Task goal:
Every line in the records below that holds the word "repeat" is to be copied.

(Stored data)
* * * * *
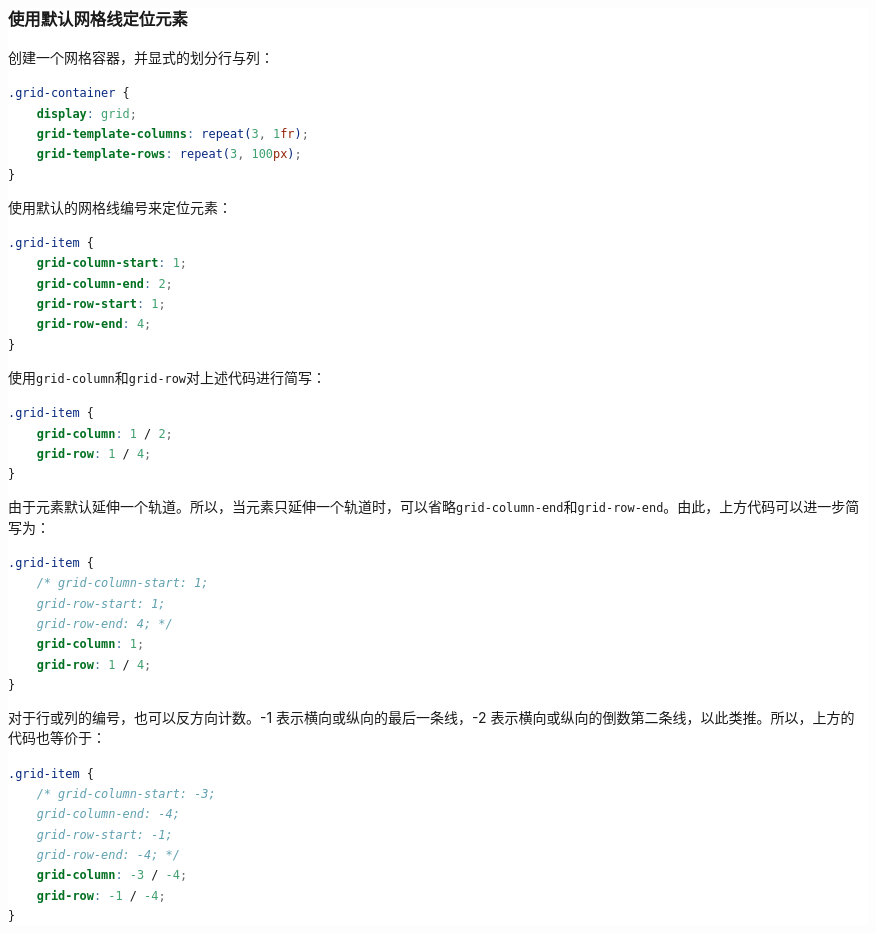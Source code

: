 ### 使用默认网格线定位元素

创建一个网格容器，并显式的划分行与列：

```css
.grid-container {
    display: grid;
    grid-template-columns: repeat(3, 1fr);
    grid-template-rows: repeat(3, 100px);
}
```

使用默认的网格线编号来定位元素：

```css
.grid-item {
    grid-column-start: 1;
    grid-column-end: 2;
    grid-row-start: 1;
    grid-row-end: 4;
}
```

使用`grid-column`和`grid-row`对上述代码进行简写：

```css
.grid-item {
    grid-column: 1 / 2;
    grid-row: 1 / 4;
}
```

由于元素默认延伸一个轨道。所以，当元素只延伸一个轨道时，可以省略`grid-column-end`和`grid-row-end`。由此，上方代码可以进一步简写为：

```css
.grid-item {
    /* grid-column-start: 1;
    grid-row-start: 1;
    grid-row-end: 4; */
    grid-column: 1;
    grid-row: 1 / 4;
}
```

对于行或列的编号，也可以反方向计数。-1 表示横向或纵向的最后一条线，-2 表示横向或纵向的倒数第二条线，以此类推。所以，上方的代码也等价于：

```css
.grid-item {
    /* grid-column-start: -3;
    grid-column-end: -4;
    grid-row-start: -1;
    grid-row-end: -4; */
    grid-column: -3 / -4;
    grid-row: -1 / -4;
}
```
* * * * *
Worked solution:
    grid-template-columns: repeat(3, 1fr);
    grid-template-rows: repeat(3, 100px);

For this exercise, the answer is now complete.